Karl & Faber, Munich, June 5, 2025, lot 658
Exhibition:
Great Berlin Art Exhibition, Bellevue Palace, Berlin 1929, cat. no. 148.
Ilona Singer was born into a German-speaking Jewish family in Budapest, the youngest daughter of Arnold and Emilie Singer. From 1923 to 1925 she studied in Berlin at the United State Schools for Fine and Applied Art. Under the influence of Alexander Kanoldt, Singer developed her own New Objectivity (Neue Sachlichkeit) style. In 1925/26, she took study trips to Switzerland, Italy and France in and spent several months in Rome.
Singer was a member of the Association of Women Artists in Berlin and exhibited for the first time at the Great Berlin Art Exhibition in 1927. In the autumn of 1930, she took part in an exhibition at the Prague Secession. At the end of the 1930s she married Felix Weinberger and moved with him to his hometown of Hodonín (now the Czech Republic). In 1943 Ilona Singer and her family were deported to Theresienstadt and then, in May 1944, to Auschwitz where they were murdered.
Our still life features a rubber plant whose broad leaves, glassy to the touch, unite two cacti. In front of gray wall, three clay pots – a hallmark of the artist – have an isolated gravity relieved by the blue fabric, pink wool and green table with open drawer.
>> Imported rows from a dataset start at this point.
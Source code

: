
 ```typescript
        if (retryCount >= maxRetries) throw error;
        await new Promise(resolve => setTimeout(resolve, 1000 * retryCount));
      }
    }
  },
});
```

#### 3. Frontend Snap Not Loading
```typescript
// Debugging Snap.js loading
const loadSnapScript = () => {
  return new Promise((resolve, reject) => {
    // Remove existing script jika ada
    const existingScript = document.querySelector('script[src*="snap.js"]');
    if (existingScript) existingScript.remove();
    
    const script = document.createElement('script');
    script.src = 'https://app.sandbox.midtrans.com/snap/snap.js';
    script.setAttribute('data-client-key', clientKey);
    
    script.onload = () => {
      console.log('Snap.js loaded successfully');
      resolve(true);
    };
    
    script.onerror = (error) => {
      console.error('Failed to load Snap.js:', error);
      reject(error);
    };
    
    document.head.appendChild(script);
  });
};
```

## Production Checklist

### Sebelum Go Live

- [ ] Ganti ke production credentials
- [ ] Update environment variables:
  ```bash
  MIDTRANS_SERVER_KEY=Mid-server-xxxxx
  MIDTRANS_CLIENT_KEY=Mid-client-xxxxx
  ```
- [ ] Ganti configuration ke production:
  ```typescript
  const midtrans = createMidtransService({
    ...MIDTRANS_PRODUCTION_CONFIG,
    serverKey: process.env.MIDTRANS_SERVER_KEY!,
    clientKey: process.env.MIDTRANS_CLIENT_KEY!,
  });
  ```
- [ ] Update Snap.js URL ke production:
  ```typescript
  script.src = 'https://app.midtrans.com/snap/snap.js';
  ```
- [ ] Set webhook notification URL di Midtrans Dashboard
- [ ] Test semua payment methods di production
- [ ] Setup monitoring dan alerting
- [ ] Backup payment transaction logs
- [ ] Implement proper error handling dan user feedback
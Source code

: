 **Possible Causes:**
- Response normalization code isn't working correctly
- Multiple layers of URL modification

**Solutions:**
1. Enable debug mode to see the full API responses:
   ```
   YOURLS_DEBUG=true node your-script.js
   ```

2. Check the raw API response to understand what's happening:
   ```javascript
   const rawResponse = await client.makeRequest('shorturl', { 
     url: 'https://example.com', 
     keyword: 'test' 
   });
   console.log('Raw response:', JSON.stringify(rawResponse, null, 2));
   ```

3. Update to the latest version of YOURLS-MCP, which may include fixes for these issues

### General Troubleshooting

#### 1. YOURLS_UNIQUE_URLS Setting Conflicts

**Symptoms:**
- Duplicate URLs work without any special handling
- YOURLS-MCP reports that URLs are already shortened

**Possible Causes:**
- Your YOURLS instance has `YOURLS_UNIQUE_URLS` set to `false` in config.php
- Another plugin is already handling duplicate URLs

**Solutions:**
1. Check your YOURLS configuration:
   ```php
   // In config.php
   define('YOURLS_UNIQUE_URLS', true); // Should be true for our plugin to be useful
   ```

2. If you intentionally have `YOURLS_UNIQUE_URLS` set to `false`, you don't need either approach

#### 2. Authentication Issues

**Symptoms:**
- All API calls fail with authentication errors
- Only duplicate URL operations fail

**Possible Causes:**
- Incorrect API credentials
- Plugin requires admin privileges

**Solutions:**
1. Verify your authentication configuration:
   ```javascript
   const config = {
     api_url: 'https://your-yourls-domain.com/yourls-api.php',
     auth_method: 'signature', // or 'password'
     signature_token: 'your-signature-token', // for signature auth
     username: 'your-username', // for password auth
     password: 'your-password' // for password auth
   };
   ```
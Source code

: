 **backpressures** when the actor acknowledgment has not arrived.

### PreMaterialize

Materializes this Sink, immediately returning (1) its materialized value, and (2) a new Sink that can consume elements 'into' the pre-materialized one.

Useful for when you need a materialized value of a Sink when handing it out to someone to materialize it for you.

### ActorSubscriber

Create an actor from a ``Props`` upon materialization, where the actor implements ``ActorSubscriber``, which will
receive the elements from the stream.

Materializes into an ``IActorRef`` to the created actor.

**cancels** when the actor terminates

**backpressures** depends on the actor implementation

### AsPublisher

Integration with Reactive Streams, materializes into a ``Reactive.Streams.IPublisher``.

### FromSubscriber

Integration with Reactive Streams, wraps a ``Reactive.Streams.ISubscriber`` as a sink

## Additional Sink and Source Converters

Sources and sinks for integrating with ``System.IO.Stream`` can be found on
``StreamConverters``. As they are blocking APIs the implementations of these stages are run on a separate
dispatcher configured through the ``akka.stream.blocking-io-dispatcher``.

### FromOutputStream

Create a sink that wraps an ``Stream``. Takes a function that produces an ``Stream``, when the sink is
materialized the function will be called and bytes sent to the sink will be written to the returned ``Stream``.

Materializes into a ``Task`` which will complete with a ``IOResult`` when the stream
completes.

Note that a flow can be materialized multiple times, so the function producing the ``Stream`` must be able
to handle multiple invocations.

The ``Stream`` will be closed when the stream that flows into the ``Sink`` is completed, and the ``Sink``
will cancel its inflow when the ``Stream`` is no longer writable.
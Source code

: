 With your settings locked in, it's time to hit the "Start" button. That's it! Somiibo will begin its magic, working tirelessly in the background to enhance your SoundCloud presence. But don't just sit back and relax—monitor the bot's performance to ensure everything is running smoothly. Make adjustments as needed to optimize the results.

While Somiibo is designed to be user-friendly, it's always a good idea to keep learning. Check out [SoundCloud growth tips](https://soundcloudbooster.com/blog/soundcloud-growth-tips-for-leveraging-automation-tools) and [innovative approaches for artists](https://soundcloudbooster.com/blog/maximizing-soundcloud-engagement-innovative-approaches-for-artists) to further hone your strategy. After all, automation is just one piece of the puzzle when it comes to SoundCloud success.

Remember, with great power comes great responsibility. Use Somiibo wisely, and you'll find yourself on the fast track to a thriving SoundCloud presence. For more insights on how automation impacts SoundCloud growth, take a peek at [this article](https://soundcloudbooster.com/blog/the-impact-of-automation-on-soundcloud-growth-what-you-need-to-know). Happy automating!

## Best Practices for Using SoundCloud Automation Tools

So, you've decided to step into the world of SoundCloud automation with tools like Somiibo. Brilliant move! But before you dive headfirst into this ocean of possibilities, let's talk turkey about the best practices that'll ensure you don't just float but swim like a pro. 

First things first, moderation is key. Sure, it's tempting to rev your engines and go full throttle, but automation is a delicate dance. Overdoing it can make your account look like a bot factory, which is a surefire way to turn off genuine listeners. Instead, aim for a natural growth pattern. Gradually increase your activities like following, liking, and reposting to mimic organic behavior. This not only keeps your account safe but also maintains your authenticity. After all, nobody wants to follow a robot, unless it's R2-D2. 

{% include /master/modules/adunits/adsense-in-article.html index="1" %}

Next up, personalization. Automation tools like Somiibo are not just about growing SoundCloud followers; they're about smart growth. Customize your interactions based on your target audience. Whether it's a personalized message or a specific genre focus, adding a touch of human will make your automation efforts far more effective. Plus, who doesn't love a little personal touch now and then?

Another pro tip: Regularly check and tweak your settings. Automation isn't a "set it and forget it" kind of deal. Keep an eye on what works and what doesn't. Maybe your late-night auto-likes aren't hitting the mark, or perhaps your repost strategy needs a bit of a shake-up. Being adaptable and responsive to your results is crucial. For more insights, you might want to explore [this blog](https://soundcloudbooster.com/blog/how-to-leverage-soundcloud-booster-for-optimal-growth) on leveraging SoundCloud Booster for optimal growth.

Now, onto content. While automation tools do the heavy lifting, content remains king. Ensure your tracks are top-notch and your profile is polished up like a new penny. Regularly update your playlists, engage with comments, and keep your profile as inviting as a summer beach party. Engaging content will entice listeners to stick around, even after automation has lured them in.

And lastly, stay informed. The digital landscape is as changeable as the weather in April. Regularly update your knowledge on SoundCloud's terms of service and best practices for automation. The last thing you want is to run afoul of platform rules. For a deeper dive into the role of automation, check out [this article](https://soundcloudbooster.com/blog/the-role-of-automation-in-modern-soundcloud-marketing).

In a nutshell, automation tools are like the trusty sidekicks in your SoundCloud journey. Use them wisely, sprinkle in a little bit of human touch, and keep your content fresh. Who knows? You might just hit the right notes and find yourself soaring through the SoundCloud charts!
A chic and original lifestyle accessory, cactuses appeared regularly in Neue Sachlichkeit still lifes. First introduced by Giorgio Morandi in 1917, they combined the exotic with the ornament-free aesthetic of modernism. While portraying their varied shapes and textures, Singer, unlike her contemporaries, used pastel colors appropriate for knitting, a feminine chore.
Newspaper articles in the archives of the Jewish Museum in Prague suggest that Singer was respected during her lifetime. The author of a review of the Berlin gallery exhibition "Czechoslovakian Painting: Exhibition at Wiltschek" wrote: "Ilona Singer is very talented, whose flowerpot still lifes, with their particularly fine nuances, reveal a remarkable taste." Likewise, in the newspaper article "Berlin Autumn Exhibitions," one reads: "The 'Association of Women Artists in Berlin' has prepared a pleasant surprise for us with an autumn exhibition in the newly renovated rooms of its building on Schöneberger Ufer. (...) Ilona Singer brings a subtle 'New Objectivity' to her delightful still lifes."
Eight paintings by Singer including two still-lifes survive: Still-Life with Cacti (1930) in the Jewish Museum Prague (inv. no. 082.222) and Still-Life with Cacti and Rubber Plant (1929) auctioned at Karl & Faber, Munich in December 2024. Ours is the earliest work of this group.
Singer was forgotten until the 1990s. A selection of her small oeuvre was presented in 2024 in the exhibition "New Realisms" organized by the Prague Municipal Gallery.
Singer’s painting has a formal balance and joyful naivete. It is a rare survival that hints at a goodness soon to be erased.